Exercise material:
*** Begin section ***
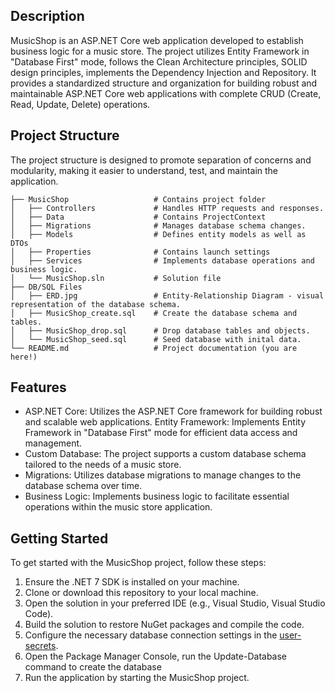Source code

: ## Description
MusicShop is an ASP.NET Core web application developed to establish business logic for a music store. 
The project utilizes Entity Framework in "Database First" mode, follows the Clean Architecture principles, SOLID design principles, implements the Dependency Injection and Repository. It provides a standardized structure and organization for building robust and maintainable ASP.NET Core web applications with complete CRUD (Create, Read, Update, Delete) operations.

## Project Structure
The project structure is designed to promote separation of concerns and modularity, making it easier to understand, test, and maintain the application.
```
├── MusicShop                   # Contains project folder
│   ├── Controllers             # Handles HTTP requests and responses.
│   ├── Data                    # Contains ProjectContext
│   ├── Migrations              # Manages database schema changes.
│   ├── Models                  # Defines entity models as well as DTOs
│   ├── Properties              # Contains launch settings
│   ├── Services                # Implements database operations and business logic. 
│   └── MusicShop.sln           # Solution file                  
├── DB/SQL Files
│   ├── ERD.jpg                 # Entity-Relationship Diagram - visual representation of the database schema.
│   ├── MusicShop_create.sql    # Create the database schema and tables.
│   ├── MusicShop_drop.sql      # Drop database tables and objects.
│   └── MusicShop_seed.sql      # Seed database with inital data.
└── README.md                   # Project documentation (you are here!)
```

## Features
- ASP.NET Core: Utilizes the ASP.NET Core framework for building robust and scalable web applications.
Entity Framework: Implements Entity Framework in "Database First" mode for efficient data access and management.
- Custom Database: The project supports a custom database schema tailored to the needs of a music store.
- Migrations: Utilizes database migrations to manage changes to the database schema over time.
- Business Logic: Implements business logic to facilitate essential operations within the music store application.
## Getting Started
To get started with the MusicShop project, follow these steps:

1. Ensure the .NET 7 SDK is installed on your machine.
2. Clone or download this repository to your local machine.
3. Open the solution in your preferred IDE (e.g., Visual Studio, Visual Studio Code).
4. Build the solution to restore NuGet packages and compile the code.
5. Configure the necessary database connection settings in the [user-secrets](https://learn.microsoft.com/en-us/aspnet/core/security/app-secrets?view=aspnetcore-8.0&tabs=windows).
6. Open the Package Manager Console, run the Update-Database command to create the database
7. Run the application by starting the MusicShop project.

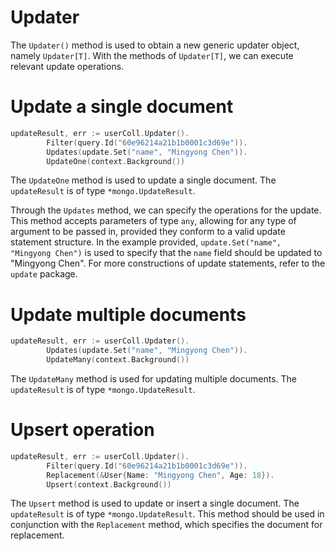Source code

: # Updater
The `Updater()` method is used to obtain a new generic updater object, namely `Updater[T]`. With the methods of `Updater[T]`, we can execute relevant update operations.

# Update a single document
```go
updateResult, err := userColl.Updater().
		Filter(query.Id("60e96214a21b1b0001c3d69e")).
		Updates(update.Set("name", "Mingyong Chen")).
		UpdateOne(context.Background())
```
The `UpdateOne` method is used to update a single document. The `updateResult` is of type `*mongo.UpdateResult`.

Through the `Updates` method, we can specify the operations for the update. This method accepts parameters of type `any`, allowing for any type of argument to be passed in, provided they conform to a valid update statement structure. In the example provided, `update.Set("name", "Mingyong Chen")` is used to specify that the `name` field should be updated to "Mingyong Chen". For more constructions of update statements, refer to the `update` package.

# Update multiple documents
```go
updateResult, err := userColl.Updater().
		Updates(update.Set("name", "Mingyong Chen")).
		UpdateMany(context.Background())
```
The `UpdateMany` method is used for updating multiple documents. The `updateResult` is of type `*mongo.UpdateResult`.

# Upsert operation
```go
updateResult, err := userColl.Updater().
		Filter(query.Id("60e96214a21b1b0001c3d69e")).
		Replacement(&User{Name: "Mingyong Chen", Age: 18}).
		Upsert(context.Background())
```
The `Upsert` method is used to update or insert a single document. The `updateResult` is of type `*mongo.UpdateResult`. This method should be used in conjunction with the `Replacement` method, which specifies the document for replacement.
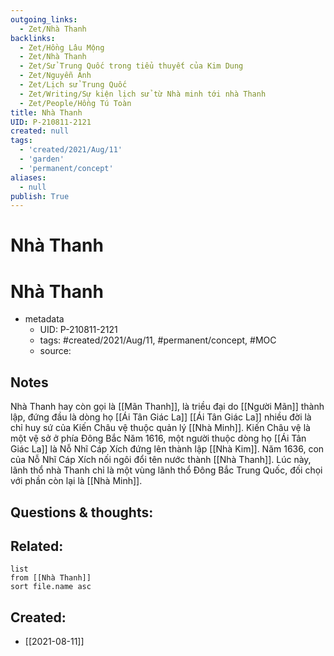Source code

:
 ```yaml
---
outgoing_links:
  - Zet/Nhà Thanh
backlinks:
  - Zet/Hồng Lâu Mộng
  - Zet/Nhà Thanh
  - Zet/Sử Trung Quốc trong tiểu thuyết của Kim Dung
  - Zet/Nguyễn Ánh
  - Zet/Lịch sử Trung Quốc
  - Zet/Writing/Sự kiện lịch sử từ Nhà minh tới nhà Thanh
  - Zet/People/Hồng Tú Toàn
title: Nhà Thanh
UID: P-210811-2121
created: null
tags:
  - 'created/2021/Aug/11'
  - 'garden'
  - 'permanent/concept'
aliases:
  - null
publish: True
---
```

# Nhà Thanh



# Nhà Thanh

- metadata
	- UID: P-210811-2121
	- tags: #created/2021/Aug/11, #permanent/concept, #MOC 
	- source: 

## Notes
Nhà Thanh hay còn gọi là [[Mãn Thanh]], là triều đại do [[Người Mãn]] thành lập, đứng đầu là dòng họ [[Ái Tân Giác La]]
[[Ái Tân Giác La]] nhiều đời là chỉ huy sứ của Kiến Châu vệ thuộc quản lý [[Nhà Minh]]. Kiến Châu vệ là một vệ sở ở phía Đông Bắc
Năm 1616, một người thuộc dòng họ [[Ái Tân Giác La]] là Nỗ Nhĩ Cáp Xích đứng lên thành lập [[Nhà Kim]]. Năm 1636, con của Nỗ Nhĩ Cáp Xích nối ngôi đổi tên nước thành [[Nhà Thanh]]. Lúc này, lãnh thổ nhà Thanh chỉ là một vùng lãnh thổ Đông Bắc Trung Quốc, đối chọi với phần còn lại là [[Nhà Minh]]. 

## Questions & thoughts:


## Related:
```dataview
list
from [[Nhà Thanh]]
sort file.name asc
```
## Created:
- [[2021-08-11]]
*** End section ***
Exercise details: Every entry above is to be repeated word for word, with all pictures omitted.

Expected answer:
Source code

: ## Description
MusicShop is an ASP.NET Core web application developed to establish business logic for a music store. 
The project utilizes Entity Framework in "Database First" mode, follows the Clean Architecture principles, SOLID design principles, implements the Dependency Injection and Repository. It provides a standardized structure and organization for building robust and maintainable ASP.NET Core web applications with complete CRUD (Create, Read, Update, Delete) operations.

## Project Structure
The project structure is designed to promote separation of concerns and modularity, making it easier to understand, test, and maintain the application.
```
├── MusicShop                   # Contains project folder
│   ├── Controllers             # Handles HTTP requests and responses.
│   ├── Data                    # Contains ProjectContext
│   ├── Migrations              # Manages database schema changes.
│   ├── Models                  # Defines entity models as well as DTOs
│   ├── Properties              # Contains launch settings
│   ├── Services                # Implements database operations and business logic. 
│   └── MusicShop.sln           # Solution file                  
├── DB/SQL Files
│   ├── ERD.jpg                 # Entity-Relationship Diagram - visual representation of the database schema.
│   ├── MusicShop_create.sql    # Create the database schema and tables.
│   ├── MusicShop_drop.sql      # Drop database tables and objects.
│   └── MusicShop_seed.sql      # Seed database with inital data.
└── README.md                   # Project documentation (you are here!)
```

## Features
- ASP.NET Core: Utilizes the ASP.NET Core framework for building robust and scalable web applications.
Entity Framework: Implements Entity Framework in "Database First" mode for efficient data access and management.
- Custom Database: The project supports a custom database schema tailored to the needs of a music store.
- Migrations: Utilizes database migrations to manage changes to the database schema over time.
- Business Logic: Implements business logic to facilitate essential operations within the music store application.
## Getting Started
To get started with the MusicShop project, follow these steps:

1. Ensure the .NET 7 SDK is installed on your machine.
2. Clone or download this repository to your local machine.
3. Open the solution in your preferred IDE (e.g., Visual Studio, Visual Studio Code).
4. Build the solution to restore NuGet packages and compile the code.
5. Configure the necessary database connection settings in the [user-secrets](https://learn.microsoft.com/en-us/aspnet/core/security/app-secrets?view=aspnetcore-8.0&tabs=windows).
6. Open the Package Manager Console, run the Update-Database command to create the database
7. Run the application by starting the MusicShop project.

Source code

: # Updater
The `Updater()` method is used to obtain a new generic updater object, namely `Updater[T]`. With the methods of `Updater[T]`, we can execute relevant update operations.

# Update a single document
```go
updateResult, err := userColl.Updater().
		Filter(query.Id("60e96214a21b1b0001c3d69e")).
		Updates(update.Set("name", "Mingyong Chen")).
		UpdateOne(context.Background())
```
The `UpdateOne` method is used to update a single document. The `updateResult` is of type `*mongo.UpdateResult`.

Through the `Updates` method, we can specify the operations for the update. This method accepts parameters of type `any`, allowing for any type of argument to be passed in, provided they conform to a valid update statement structure. In the example provided, `update.Set("name", "Mingyong Chen")` is used to specify that the `name` field should be updated to "Mingyong Chen". For more constructions of update statements, refer to the `update` package.

# Update multiple documents
```go
updateResult, err := userColl.Updater().
		Updates(update.Set("name", "Mingyong Chen")).
		UpdateMany(context.Background())
```
The `UpdateMany` method is used for updating multiple documents. The `updateResult` is of type `*mongo.UpdateResult`.

# Upsert operation
```go
updateResult, err := userColl.Updater().
		Filter(query.Id("60e96214a21b1b0001c3d69e")).
		Replacement(&User{Name: "Mingyong Chen", Age: 18}).
		Upsert(context.Background())
```
The `Upsert` method is used to update or insert a single document. The `updateResult` is of type `*mongo.UpdateResult`. This method should be used in conjunction with the `Replacement` method, which specifies the document for replacement.
Source code

:
 ```yaml
---
outgoing_links:
  - Zet/Nhà Thanh
backlinks:
  - Zet/Hồng Lâu Mộng
  - Zet/Nhà Thanh
  - Zet/Sử Trung Quốc trong tiểu thuyết của Kim Dung
  - Zet/Nguyễn Ánh
  - Zet/Lịch sử Trung Quốc
  - Zet/Writing/Sự kiện lịch sử từ Nhà minh tới nhà Thanh
  - Zet/People/Hồng Tú Toàn
title: Nhà Thanh
UID: P-210811-2121
created: null
tags:
  - 'created/2021/Aug/11'
  - 'garden'
  - 'permanent/concept'
aliases:
  - null
publish: True
---
```

# Nhà Thanh



# Nhà Thanh

- metadata
	- UID: P-210811-2121
	- tags: #created/2021/Aug/11, #permanent/concept, #MOC 
	- source: 

## Notes
Nhà Thanh hay còn gọi là [[Mãn Thanh]], là triều đại do [[Người Mãn]] thành lập, đứng đầu là dòng họ [[Ái Tân Giác La]]
[[Ái Tân Giác La]] nhiều đời là chỉ huy sứ của Kiến Châu vệ thuộc quản lý [[Nhà Minh]]. Kiến Châu vệ là một vệ sở ở phía Đông Bắc
Năm 1616, một người thuộc dòng họ [[Ái Tân Giác La]] là Nỗ Nhĩ Cáp Xích đứng lên thành lập [[Nhà Kim]]. Năm 1636, con của Nỗ Nhĩ Cáp Xích nối ngôi đổi tên nước thành [[Nhà Thanh]]. Lúc này, lãnh thổ nhà Thanh chỉ là một vùng lãnh thổ Đông Bắc Trung Quốc, đối chọi với phần còn lại là [[Nhà Minh]]. 

## Questions & thoughts:


## Related:
```dataview
list
from [[Nhà Thanh]]
sort file.name asc
```
## Created:
- [[2021-08-11]]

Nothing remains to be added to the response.